Work instruction: The data that follows is to be copied exactly, with each image removed.

========================================================================

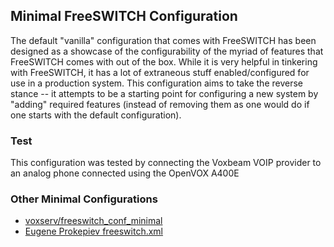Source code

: ## Minimal FreeSWITCH Configuration

The default "vanilla" configuration that comes with FreeSWITCH has
been designed as a showcase of the configurability of the myriad of
features that FreeSWITCH comes with out of the box. While it is very
helpful in tinkering with FreeSWITCH, it has a lot of extraneous stuff
enabled/configured for use in a production system. This configuration
aims to take the reverse stance -- it attempts to be a starting point
for configuring a new system by "adding" required features (instead of
removing them as one would do if one starts with the default
configuration).

### Test

This configuration was tested by connecting the Voxbeam VOIP provider
to an analog phone connected using the OpenVOX A400E

### Other Minimal Configurations

* [voxserv/freeswitch_conf_minimal](https://github.com/voxserv/freeswitch_conf_minimal)
* [Eugene Prokepiev freeswitch.xml](https://freeswitch.org/jira/browse/FS-4874)
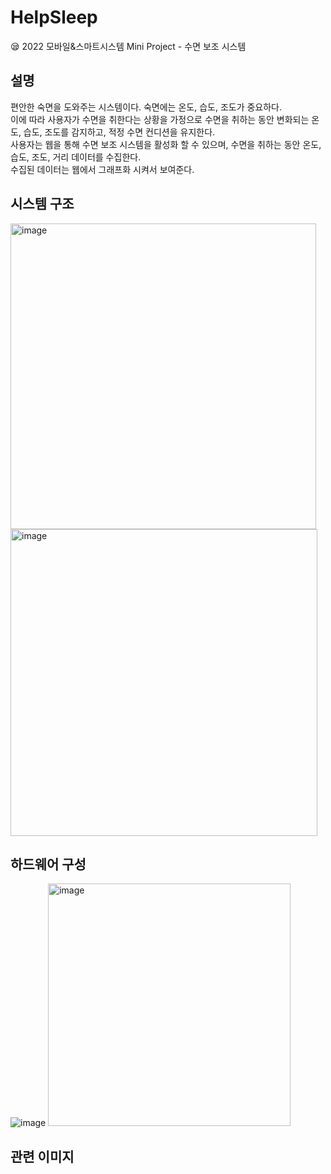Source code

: # HelpSleep
😪 2022 모바일&amp;스마트시스템 Mini Project - 수면 보조 시스템

## 설명
편안한 숙면을 도와주는 시스템이다. 숙면에는 온도, 습도, 조도가 중요하다. <br>
이에 따라 사용자가 수면을 취한다는 상황을 가정으로 수면을 취하는 동안 변화되는 온도, 습도, 조도를 감지하고, 적정 수면 컨디션을 유지한다. <br>
사용자는 웹을 통해 수면 보조 시스템을 활성화 할 수 있으며, 수면을 취하는 동안 온도, 습도, 조도, 거리 데이터를 수집한다. <br>
수집된 데이터는 웹에서 그래프화 시켜서 보여준다.<br>

## 시스템 구조
<img width="489" alt="image" src="https://github.com/gesal03/HelpSleep/assets/77336664/8fd0e397-d967-47f8-b19d-ae5882947aa4"><br>
<img width="491" alt="image" src="https://github.com/gesal03/HelpSleep/assets/77336664/6d9bcb60-5d1a-493c-9830-e6939b808a3c">

## 하드웨어 구성
![image](https://github.com/gesal03/HelpSleep/assets/77336664/59af8228-06e2-4672-8b54-eaa8aebe303b)
<img width="388" alt="image" src="https://github.com/gesal03/HelpSleep/assets/77336664/ca213cb6-2d0f-4fda-95bf-c697eaf6fe53">




## 관련 이미지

========================================================================

Task answer:
Source code

: ## Minimal FreeSWITCH Configuration

The default "vanilla" configuration that comes with FreeSWITCH has
been designed as a showcase of the configurability of the myriad of
features that FreeSWITCH comes with out of the box. While it is very
helpful in tinkering with FreeSWITCH, it has a lot of extraneous stuff
enabled/configured for use in a production system. This configuration
aims to take the reverse stance -- it attempts to be a starting point
for configuring a new system by "adding" required features (instead of
removing them as one would do if one starts with the default
configuration).

### Test

This configuration was tested by connecting the Voxbeam VOIP provider
to an analog phone connected using the OpenVOX A400E

### Other Minimal Configurations

* [voxserv/freeswitch_conf_minimal](https://github.com/voxserv/freeswitch_conf_minimal)
* [Eugene Prokepiev freeswitch.xml](https://freeswitch.org/jira/browse/FS-4874)
Source code

: # HelpSleep
😪 2022 모바일&amp;스마트시스템 Mini Project - 수면 보조 시스템

## 설명
편안한 숙면을 도와주는 시스템이다. 숙면에는 온도, 습도, 조도가 중요하다. <br>
이에 따라 사용자가 수면을 취한다는 상황을 가정으로 수면을 취하는 동안 변화되는 온도, 습도, 조도를 감지하고, 적정 수면 컨디션을 유지한다. <br>
사용자는 웹을 통해 수면 보조 시스템을 활성화 할 수 있으며, 수면을 취하는 동안 온도, 습도, 조도, 거리 데이터를 수집한다. <br>
수집된 데이터는 웹에서 그래프화 시켜서 보여준다.<br>

## 시스템 구조
<img width="489" alt="image" src="https://github.com/gesal03/HelpSleep/assets/77336664/8fd0e397-d967-47f8-b19d-ae5882947aa4"><br>
<img width="491" alt="image" src="https://github.com/gesal03/HelpSleep/assets/77336664/6d9bcb60-5d1a-493c-9830-e6939b808a3c">

## 하드웨어 구성
![image](https://github.com/gesal03/HelpSleep/assets/77336664/59af8228-06e2-4672-8b54-eaa8aebe303b)
<img width="388" alt="image" src="https://github.com/gesal03/HelpSleep/assets/77336664/ca213cb6-2d0f-4fda-95bf-c697eaf6fe53">




## 관련 이미지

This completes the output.